Data provided
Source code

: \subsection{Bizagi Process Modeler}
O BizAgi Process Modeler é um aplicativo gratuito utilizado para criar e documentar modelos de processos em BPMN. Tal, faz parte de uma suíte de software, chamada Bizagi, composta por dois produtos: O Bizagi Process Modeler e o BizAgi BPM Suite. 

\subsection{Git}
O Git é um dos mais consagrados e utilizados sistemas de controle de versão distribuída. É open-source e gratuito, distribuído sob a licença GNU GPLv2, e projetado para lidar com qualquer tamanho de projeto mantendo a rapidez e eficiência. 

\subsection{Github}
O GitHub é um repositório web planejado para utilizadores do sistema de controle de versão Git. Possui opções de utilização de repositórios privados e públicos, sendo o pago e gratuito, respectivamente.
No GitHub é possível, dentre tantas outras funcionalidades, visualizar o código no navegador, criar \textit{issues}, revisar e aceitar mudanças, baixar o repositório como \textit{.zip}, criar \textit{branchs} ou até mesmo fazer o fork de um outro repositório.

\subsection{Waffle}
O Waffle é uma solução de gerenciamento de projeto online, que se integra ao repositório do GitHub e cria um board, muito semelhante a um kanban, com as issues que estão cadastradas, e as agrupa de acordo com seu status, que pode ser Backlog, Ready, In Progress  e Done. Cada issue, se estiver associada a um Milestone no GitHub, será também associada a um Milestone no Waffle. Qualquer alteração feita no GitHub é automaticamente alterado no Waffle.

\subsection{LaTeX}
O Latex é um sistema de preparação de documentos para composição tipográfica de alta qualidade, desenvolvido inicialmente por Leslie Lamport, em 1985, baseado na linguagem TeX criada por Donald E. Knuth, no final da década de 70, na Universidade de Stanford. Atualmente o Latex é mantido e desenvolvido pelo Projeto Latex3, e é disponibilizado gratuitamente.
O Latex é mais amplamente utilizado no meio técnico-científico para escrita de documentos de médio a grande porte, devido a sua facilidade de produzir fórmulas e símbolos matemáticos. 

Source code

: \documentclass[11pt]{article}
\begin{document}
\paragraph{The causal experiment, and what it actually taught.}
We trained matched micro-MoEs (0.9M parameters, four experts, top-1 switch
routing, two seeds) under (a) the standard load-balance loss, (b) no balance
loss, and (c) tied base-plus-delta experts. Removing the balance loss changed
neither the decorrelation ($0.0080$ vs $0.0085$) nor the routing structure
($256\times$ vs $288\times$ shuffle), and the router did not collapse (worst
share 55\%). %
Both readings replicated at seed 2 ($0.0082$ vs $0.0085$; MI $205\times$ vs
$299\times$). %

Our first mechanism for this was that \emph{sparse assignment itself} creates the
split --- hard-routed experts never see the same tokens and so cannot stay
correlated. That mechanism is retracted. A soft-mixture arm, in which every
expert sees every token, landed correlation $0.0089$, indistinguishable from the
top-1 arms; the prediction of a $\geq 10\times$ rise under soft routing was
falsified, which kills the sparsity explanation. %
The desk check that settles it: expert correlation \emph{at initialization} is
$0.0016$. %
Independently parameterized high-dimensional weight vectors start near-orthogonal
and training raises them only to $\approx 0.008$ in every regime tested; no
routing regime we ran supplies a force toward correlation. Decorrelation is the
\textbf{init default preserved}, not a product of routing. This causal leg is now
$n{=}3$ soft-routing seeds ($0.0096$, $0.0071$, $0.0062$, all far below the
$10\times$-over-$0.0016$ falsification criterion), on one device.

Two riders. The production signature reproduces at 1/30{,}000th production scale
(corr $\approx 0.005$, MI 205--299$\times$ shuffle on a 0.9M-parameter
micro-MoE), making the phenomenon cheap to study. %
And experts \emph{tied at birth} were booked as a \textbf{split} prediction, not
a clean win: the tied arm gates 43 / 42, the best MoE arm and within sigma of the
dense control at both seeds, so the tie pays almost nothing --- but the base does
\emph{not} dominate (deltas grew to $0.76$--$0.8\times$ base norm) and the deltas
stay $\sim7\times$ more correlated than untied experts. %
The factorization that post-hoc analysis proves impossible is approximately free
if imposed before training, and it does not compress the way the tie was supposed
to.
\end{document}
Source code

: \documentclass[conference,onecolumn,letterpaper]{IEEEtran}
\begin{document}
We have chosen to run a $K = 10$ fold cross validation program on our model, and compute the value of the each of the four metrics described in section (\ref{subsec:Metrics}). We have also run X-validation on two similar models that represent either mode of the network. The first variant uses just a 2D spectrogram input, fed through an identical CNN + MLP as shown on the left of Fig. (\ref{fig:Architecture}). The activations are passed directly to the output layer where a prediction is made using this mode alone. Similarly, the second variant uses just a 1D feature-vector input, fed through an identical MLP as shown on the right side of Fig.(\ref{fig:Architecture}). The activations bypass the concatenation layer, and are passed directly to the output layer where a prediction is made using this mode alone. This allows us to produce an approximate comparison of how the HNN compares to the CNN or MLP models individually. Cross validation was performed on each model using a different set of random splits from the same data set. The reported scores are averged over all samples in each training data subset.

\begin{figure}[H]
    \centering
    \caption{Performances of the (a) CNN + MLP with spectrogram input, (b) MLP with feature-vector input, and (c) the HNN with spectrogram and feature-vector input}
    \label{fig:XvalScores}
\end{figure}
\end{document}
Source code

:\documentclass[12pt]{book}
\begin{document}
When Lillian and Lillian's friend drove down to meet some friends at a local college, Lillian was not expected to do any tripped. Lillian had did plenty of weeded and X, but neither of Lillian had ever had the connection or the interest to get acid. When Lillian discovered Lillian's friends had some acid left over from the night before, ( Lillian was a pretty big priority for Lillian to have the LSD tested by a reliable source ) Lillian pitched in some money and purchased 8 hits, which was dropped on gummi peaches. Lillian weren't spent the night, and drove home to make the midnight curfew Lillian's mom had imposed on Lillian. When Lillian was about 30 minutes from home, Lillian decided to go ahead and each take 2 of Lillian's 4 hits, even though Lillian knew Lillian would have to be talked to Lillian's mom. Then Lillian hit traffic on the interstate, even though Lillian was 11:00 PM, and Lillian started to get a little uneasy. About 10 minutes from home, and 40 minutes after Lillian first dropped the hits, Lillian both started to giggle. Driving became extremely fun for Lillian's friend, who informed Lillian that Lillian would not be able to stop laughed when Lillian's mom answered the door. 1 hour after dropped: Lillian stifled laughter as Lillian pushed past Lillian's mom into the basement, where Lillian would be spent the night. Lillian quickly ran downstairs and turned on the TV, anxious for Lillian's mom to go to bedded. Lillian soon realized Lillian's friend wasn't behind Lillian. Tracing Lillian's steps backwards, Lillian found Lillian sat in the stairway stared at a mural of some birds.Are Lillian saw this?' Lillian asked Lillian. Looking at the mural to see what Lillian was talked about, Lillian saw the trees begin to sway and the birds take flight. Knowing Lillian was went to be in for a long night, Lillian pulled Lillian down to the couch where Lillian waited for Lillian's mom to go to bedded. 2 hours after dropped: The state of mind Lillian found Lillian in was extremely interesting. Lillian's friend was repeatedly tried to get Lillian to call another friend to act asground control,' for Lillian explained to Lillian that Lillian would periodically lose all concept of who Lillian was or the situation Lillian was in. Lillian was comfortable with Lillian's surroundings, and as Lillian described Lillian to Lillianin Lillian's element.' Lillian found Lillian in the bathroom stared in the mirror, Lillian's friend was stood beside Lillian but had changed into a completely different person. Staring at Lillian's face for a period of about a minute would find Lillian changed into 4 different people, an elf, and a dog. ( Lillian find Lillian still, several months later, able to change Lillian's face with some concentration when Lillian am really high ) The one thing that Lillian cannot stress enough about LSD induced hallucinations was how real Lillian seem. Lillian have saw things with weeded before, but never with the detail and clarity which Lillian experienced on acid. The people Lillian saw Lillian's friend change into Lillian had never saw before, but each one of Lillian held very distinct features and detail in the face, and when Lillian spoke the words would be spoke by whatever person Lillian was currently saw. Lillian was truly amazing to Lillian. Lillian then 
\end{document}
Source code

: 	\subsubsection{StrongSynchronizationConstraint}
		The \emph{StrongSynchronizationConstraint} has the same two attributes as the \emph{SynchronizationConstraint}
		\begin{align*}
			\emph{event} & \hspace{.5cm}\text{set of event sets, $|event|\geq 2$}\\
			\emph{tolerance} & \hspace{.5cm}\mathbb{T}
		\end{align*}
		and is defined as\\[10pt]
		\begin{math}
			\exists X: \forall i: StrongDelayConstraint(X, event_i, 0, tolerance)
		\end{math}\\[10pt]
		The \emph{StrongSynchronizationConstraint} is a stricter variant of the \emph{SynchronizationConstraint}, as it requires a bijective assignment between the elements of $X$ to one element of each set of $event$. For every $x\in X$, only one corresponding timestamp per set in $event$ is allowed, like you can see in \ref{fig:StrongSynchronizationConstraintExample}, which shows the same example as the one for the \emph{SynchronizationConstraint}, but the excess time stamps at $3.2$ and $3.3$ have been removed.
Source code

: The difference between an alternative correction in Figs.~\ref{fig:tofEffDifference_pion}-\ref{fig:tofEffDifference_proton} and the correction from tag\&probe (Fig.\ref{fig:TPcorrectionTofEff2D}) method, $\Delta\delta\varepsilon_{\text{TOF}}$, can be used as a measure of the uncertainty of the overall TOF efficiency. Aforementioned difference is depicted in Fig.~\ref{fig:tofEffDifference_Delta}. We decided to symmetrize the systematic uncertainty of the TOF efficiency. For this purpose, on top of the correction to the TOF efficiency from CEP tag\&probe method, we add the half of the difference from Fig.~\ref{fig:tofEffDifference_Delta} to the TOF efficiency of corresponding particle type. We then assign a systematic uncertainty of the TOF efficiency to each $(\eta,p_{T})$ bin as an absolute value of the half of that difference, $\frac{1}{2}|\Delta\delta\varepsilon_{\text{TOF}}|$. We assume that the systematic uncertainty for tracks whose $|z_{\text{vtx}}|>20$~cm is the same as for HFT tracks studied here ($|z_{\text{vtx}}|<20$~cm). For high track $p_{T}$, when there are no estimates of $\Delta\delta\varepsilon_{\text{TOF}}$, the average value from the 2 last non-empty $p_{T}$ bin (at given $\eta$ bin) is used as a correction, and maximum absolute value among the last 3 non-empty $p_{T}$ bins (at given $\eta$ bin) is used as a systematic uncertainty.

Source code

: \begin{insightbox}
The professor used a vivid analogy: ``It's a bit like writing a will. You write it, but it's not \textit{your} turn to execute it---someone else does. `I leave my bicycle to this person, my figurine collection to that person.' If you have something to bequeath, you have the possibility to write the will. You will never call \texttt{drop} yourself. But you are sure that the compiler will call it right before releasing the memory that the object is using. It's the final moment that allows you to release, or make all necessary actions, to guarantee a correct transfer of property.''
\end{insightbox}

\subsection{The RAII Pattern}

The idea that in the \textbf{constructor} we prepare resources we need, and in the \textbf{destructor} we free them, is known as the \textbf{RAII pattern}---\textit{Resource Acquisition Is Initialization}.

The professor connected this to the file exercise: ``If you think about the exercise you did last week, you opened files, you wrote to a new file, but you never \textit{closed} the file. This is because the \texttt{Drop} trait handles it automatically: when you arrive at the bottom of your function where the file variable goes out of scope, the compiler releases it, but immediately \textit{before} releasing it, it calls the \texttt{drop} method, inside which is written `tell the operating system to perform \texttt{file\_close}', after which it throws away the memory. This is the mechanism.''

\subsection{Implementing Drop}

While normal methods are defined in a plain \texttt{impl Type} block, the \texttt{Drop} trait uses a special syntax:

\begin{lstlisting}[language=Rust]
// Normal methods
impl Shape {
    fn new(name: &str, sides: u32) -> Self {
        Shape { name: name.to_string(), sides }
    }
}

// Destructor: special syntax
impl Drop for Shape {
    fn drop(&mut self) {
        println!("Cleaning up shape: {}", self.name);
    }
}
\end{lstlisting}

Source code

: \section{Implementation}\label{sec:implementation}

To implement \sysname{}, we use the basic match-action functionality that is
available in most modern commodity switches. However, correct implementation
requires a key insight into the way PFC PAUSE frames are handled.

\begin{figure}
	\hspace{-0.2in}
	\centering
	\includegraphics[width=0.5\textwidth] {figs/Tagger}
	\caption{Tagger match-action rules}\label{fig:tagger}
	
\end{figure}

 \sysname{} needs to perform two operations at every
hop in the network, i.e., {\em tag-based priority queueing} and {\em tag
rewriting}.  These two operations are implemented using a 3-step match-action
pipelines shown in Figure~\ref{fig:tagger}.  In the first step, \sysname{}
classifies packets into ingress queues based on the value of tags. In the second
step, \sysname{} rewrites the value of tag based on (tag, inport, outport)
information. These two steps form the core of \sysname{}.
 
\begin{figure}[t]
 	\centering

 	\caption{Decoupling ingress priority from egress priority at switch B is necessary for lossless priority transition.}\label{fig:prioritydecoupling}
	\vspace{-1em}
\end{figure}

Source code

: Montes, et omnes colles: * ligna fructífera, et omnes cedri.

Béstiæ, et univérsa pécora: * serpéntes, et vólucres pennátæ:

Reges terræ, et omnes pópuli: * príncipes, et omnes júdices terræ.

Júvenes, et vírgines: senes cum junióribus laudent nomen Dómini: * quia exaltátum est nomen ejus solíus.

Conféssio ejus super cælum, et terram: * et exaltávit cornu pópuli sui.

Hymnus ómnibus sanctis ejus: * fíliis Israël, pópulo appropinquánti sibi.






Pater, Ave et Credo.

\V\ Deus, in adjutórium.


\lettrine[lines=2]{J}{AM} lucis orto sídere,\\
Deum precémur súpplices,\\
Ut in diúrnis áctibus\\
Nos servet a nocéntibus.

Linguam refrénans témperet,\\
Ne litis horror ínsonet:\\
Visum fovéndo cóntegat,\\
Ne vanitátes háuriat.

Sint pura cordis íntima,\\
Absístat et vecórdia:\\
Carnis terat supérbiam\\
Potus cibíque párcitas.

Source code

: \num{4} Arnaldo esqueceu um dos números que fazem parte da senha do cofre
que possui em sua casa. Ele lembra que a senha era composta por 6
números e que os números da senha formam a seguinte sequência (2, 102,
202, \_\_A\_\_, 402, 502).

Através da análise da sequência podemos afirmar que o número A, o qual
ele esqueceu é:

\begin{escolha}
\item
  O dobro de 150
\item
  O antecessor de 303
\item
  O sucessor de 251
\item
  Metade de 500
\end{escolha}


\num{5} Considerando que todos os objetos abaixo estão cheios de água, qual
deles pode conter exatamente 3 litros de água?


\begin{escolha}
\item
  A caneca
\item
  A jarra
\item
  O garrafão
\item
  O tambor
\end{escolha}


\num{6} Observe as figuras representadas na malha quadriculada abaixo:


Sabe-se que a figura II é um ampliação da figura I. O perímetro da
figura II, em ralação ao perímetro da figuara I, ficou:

Requirement
Whichever lines of the material hold the word "syntax", find and copy them.

Response for this exercise
While normal methods are defined in a plain \texttt{impl Type} block, the \texttt{Drop} trait uses a special syntax:
// Destructor: special syntax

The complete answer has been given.